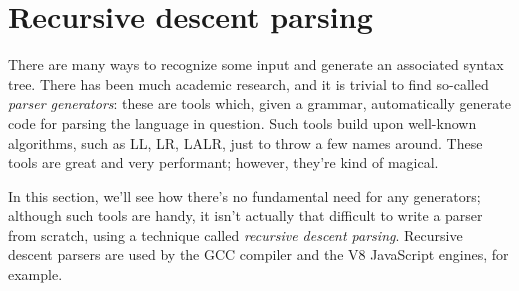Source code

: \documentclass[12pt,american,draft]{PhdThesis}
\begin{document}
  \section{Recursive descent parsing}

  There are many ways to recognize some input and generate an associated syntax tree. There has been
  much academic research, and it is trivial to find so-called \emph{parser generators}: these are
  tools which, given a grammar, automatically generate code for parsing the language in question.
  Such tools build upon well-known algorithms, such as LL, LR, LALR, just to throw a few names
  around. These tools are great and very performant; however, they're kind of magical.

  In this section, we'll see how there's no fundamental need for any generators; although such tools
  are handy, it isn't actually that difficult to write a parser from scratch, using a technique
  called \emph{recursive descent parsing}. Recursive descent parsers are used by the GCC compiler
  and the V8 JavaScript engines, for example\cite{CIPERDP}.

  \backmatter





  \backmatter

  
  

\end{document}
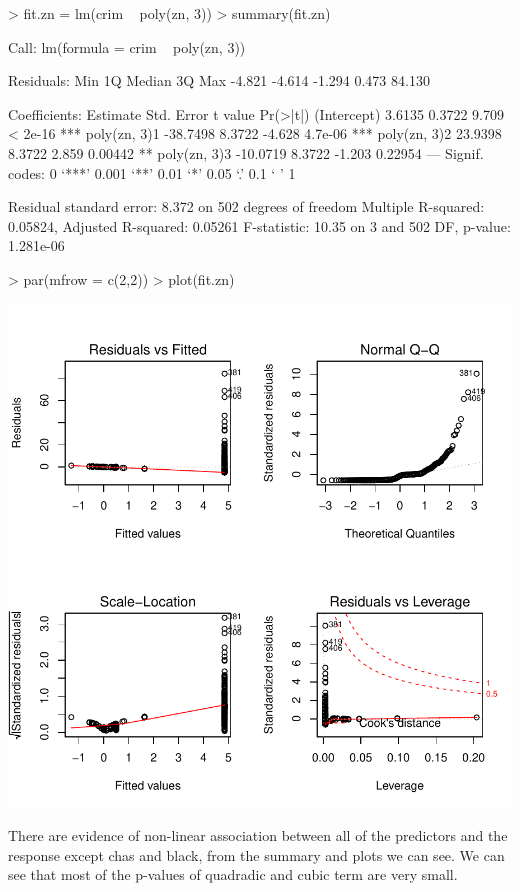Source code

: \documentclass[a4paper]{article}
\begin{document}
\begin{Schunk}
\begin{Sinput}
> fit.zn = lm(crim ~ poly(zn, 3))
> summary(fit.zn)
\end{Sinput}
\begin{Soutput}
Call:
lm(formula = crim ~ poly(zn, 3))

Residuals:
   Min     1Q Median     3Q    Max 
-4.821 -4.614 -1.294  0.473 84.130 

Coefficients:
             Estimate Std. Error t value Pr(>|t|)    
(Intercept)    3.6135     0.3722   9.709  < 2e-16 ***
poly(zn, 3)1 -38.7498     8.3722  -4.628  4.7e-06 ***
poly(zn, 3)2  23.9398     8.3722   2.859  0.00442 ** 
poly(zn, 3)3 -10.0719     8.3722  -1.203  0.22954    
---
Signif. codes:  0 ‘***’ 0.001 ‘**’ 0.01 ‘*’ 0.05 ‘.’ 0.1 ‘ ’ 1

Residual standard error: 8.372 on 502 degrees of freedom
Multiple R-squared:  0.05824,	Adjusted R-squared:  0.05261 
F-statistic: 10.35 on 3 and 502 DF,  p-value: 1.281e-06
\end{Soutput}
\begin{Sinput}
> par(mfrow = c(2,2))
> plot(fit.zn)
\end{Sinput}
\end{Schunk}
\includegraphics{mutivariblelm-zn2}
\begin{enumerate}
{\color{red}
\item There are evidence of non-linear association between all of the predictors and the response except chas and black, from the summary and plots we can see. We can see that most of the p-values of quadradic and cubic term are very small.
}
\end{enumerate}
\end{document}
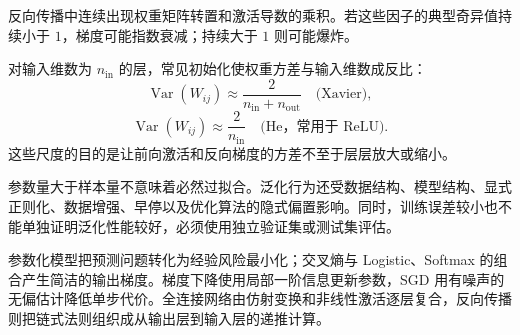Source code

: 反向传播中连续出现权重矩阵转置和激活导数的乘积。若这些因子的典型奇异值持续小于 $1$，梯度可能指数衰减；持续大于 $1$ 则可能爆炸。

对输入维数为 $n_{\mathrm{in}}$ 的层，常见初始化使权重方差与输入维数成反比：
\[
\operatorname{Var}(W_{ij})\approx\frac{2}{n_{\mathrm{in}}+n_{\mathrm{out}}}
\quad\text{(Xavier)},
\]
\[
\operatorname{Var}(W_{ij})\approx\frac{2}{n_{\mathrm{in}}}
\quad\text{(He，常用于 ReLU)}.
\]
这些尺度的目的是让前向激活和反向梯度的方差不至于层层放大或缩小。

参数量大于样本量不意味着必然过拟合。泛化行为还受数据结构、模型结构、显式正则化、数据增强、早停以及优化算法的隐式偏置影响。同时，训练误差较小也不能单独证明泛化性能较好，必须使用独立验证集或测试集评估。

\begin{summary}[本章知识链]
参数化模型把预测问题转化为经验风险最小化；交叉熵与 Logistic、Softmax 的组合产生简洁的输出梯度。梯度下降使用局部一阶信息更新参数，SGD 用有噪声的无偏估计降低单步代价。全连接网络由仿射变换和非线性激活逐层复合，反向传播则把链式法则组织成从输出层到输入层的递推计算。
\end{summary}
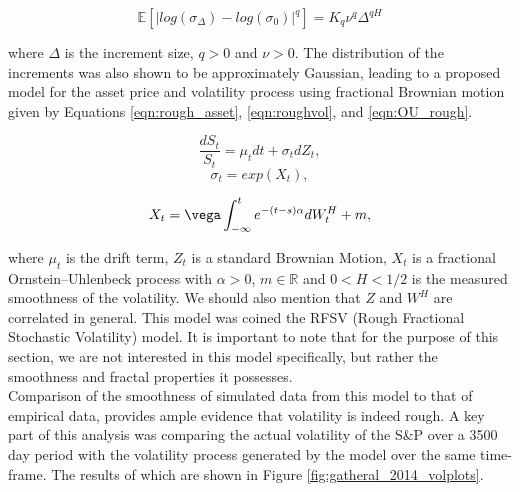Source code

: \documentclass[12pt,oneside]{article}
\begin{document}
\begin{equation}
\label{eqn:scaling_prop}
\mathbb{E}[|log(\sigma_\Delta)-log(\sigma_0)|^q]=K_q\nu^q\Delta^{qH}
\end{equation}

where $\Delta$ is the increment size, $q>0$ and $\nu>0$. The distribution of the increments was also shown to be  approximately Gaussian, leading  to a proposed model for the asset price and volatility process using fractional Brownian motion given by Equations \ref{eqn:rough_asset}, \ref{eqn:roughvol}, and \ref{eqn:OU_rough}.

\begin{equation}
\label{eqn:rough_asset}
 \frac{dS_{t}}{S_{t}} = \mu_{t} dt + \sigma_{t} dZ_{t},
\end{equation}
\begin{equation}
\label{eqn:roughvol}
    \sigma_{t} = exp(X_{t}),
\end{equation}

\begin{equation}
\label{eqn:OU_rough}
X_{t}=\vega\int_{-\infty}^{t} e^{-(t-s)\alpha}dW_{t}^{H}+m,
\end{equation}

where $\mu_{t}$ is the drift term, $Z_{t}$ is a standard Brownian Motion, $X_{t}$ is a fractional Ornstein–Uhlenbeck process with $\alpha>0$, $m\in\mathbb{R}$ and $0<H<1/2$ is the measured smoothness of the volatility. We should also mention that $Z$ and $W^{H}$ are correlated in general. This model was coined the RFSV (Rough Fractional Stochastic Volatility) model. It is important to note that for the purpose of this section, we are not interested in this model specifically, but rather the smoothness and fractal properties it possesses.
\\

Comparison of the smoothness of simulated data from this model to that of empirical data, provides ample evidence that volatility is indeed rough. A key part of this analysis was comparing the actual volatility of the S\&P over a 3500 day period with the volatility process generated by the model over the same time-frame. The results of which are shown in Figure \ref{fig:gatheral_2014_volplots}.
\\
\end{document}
┄┄┄┄┄┄┄┄┄┄
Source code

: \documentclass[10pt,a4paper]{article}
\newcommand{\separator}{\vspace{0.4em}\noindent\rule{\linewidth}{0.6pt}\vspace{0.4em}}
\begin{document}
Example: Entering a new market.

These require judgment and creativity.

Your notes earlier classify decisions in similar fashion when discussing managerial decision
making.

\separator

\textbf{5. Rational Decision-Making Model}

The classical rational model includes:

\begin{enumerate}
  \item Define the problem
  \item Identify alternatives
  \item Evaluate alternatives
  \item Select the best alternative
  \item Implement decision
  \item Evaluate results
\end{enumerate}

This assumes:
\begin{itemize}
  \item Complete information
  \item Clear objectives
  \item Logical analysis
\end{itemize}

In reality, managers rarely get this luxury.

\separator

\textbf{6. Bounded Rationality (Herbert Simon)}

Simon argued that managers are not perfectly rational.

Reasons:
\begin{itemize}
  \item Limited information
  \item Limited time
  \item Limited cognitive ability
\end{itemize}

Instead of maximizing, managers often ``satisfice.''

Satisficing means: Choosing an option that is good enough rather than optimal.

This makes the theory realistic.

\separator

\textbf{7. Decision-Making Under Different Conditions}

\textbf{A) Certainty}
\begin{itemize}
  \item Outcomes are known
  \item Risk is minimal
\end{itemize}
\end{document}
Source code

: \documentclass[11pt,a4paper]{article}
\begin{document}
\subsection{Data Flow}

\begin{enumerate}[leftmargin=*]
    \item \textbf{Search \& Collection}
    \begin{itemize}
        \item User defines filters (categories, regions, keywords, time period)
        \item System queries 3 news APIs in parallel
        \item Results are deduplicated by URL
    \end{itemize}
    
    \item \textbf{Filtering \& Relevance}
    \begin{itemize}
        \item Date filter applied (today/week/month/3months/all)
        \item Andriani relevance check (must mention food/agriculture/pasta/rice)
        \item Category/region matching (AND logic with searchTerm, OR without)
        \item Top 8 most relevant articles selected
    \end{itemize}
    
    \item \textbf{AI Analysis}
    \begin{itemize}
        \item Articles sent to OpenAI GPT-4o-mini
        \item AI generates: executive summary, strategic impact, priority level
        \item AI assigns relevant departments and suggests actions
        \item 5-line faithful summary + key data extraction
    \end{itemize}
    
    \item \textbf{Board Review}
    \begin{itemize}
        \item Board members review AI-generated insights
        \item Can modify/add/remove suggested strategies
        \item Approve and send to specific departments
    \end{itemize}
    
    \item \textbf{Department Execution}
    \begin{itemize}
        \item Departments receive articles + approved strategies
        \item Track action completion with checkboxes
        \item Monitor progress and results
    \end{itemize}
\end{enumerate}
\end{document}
┄┄┄┄┄┄┄┄┄┄
For the material above, reproduce exactly the lines from the line with "Limited cognitive ability" to the line with "impact, priority level", inclusive, and exclude all others.

* _EXERCISE OUTPUT_
  \item Limited cognitive ability
\end{itemize}

Instead of maximizing, managers often ``satisfice.''

Satisficing means: Choosing an option that is good enough rather than optimal.

This makes the theory realistic.

\separator

\textbf{7. Decision-Making Under Different Conditions}

\textbf{A) Certainty}
\begin{itemize}
  \item Outcomes are known
  \item Risk is minimal
\end{itemize}
\end{document}
Source code

: \documentclass[11pt,a4paper]{article}
\begin{document}
\subsection{Data Flow}

\begin{enumerate}[leftmargin=*]
    \item \textbf{Search \& Collection}
    \begin{itemize}
        \item User defines filters (categories, regions, keywords, time period)
        \item System queries 3 news APIs in parallel
        \item Results are deduplicated by URL
    \end{itemize}
    
    \item \textbf{Filtering \& Relevance}
    \begin{itemize}
        \item Date filter applied (today/week/month/3months/all)
        \item Andriani relevance check (must mention food/agriculture/pasta/rice)
        \item Category/region matching (AND logic with searchTerm, OR without)
        \item Top 8 most relevant articles selected
    \end{itemize}
    
    \item \textbf{AI Analysis}
    \begin{itemize}
        \item Articles sent to OpenAI GPT-4o-mini
        \item AI generates: executive summary, strategic impact, priority level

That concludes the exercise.